VYM relies exclusively on broad diversification and market-cap-weighting to mitigate the risk of dividend cuts or suspensions compared with its peers. Dividend casualties of COVID-19 including General Motors GM, Kohl's, Las Vegas Sands LVS, and Nordstrom were in VYM's portfolio on Dec. 31, 2019 and remained there as of Feb. 29, 2020. That said, the impact has been limited: The largest holding among those in VYM's portfolio that have cut or suspended dividends, General Motors, had a weight of 0.40% as of Feb. 29.

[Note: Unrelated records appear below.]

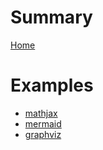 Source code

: # Summary

[Home](home.md)

# Examples

- [mathjax](mathjax.md)
- [mermaid](mermaid.md)
- [graphviz](graphviz.md)
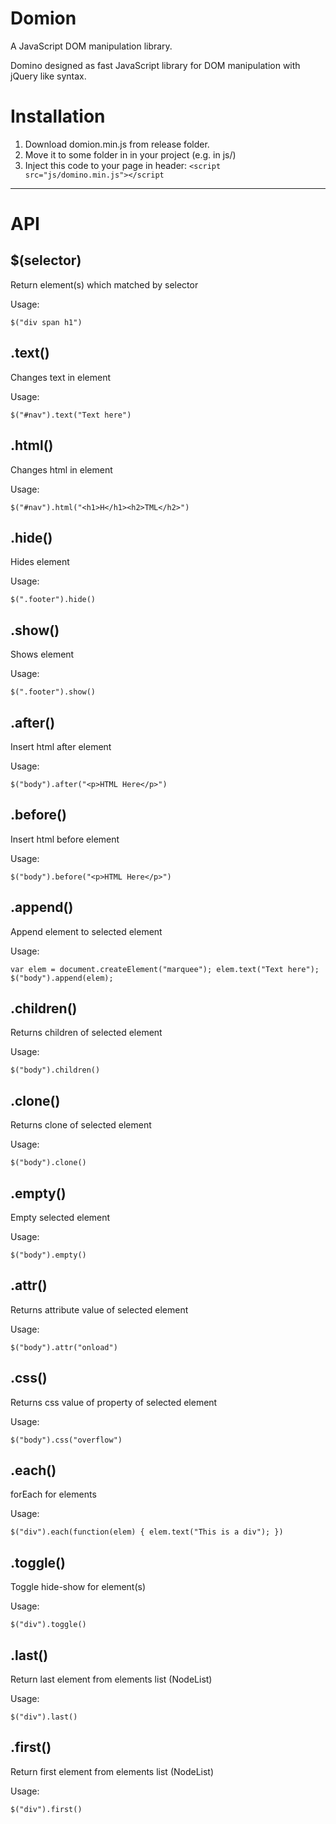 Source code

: Domion
======

A JavaScript DOM manipulation library.

Domino designed as fast JavaScript library for DOM manipulation with jQuery like syntax.

Installation
============

 1. Download domion.min.js from release folder.
 2. Move it to some folder in in your project (e.g. in js/)
 3. Inject this code to your page in header:
`<script src="js/domino.min.js"></script`

----------

API
===

## $(selector) ##
Return element(s) which matched by selector

Usage:

`$("div span h1")`
## .text() ##
Changes text in element

Usage:

`$("#nav").text("Text here")`
## .html() ##
Changes html in element

Usage:

`$("#nav").html("<h1>H</h1><h2>TML</h2>")`
## .hide() ##
Hides element

Usage:

`$(".footer").hide()`
## .show() ##
Shows element

Usage:

`$(".footer").show()`
## .after() ##
Insert html after element

Usage:

`$("body").after("<p>HTML Here</p>")`
## .before() ##
Insert html before element

Usage:

`$("body").before("<p>HTML Here</p>")`
## .append() ##
Append element to selected element

Usage:

`var elem = document.createElement("marquee");
elem.text("Text here");
$("body").append(elem);`
## .children() ##
Returns children of selected element

Usage:

`$("body").children()`
## .clone() ##
Returns clone of selected element

Usage:

`$("body").clone()`
## .empty() ##
Empty selected element

Usage:

`$("body").empty()`
## .attr() ##
Returns attribute value of selected element

Usage:

`$("body").attr("onload")`
## .css() ##
Returns css value of property of selected element

Usage:

`$("body").css("overflow")`
## .each() ##
forEach for elements

Usage:

`$("div").each(function(elem) {
    elem.text("This is a div");
})`

## .toggle() ##
Toggle hide-show for element(s)

Usage:

`$("div").toggle()`

## .last() ##
Return last element from elements list (NodeList)

Usage:

`$("div").last()`
## .first() ##
Return first element from elements list (NodeList)

Usage:

`$("div").first()`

Not Out of the Woods Yet Depending on the duration of and severity of the coronavirus-induced downturn, there may be more dividend cuts in the future. Looking at these funds' portfolios through a sector lens can help uncover potential vulnerabilities as not all sectors have been equally impacted. The consumer discretionary, energy, industrials, and basic-materials sectors have borne the brunt and will likely see continued volatility as the world emerges from the lockdown. As of May 19, 2020, SCHD had a 34% allocation to the consumer discretionary, energy, and industrials sectors, while SDY had 36% of its portfolio allocated to them. VYM appeared to be the least vulnerable with a 20% allocation to these sectors as of Feb. 29. However, there are no guarantees that companies in other sectors will be immune from dividend cuts. No one knows for certain how this pandemic will play out and how the macroeconomic environment may be impacted. Investors can not expect to be protected from every dividend cut, but the approach taken by the these three Morningstar Medalists should give investors confidence that they will likely weather the storm and serve investors well over the long term.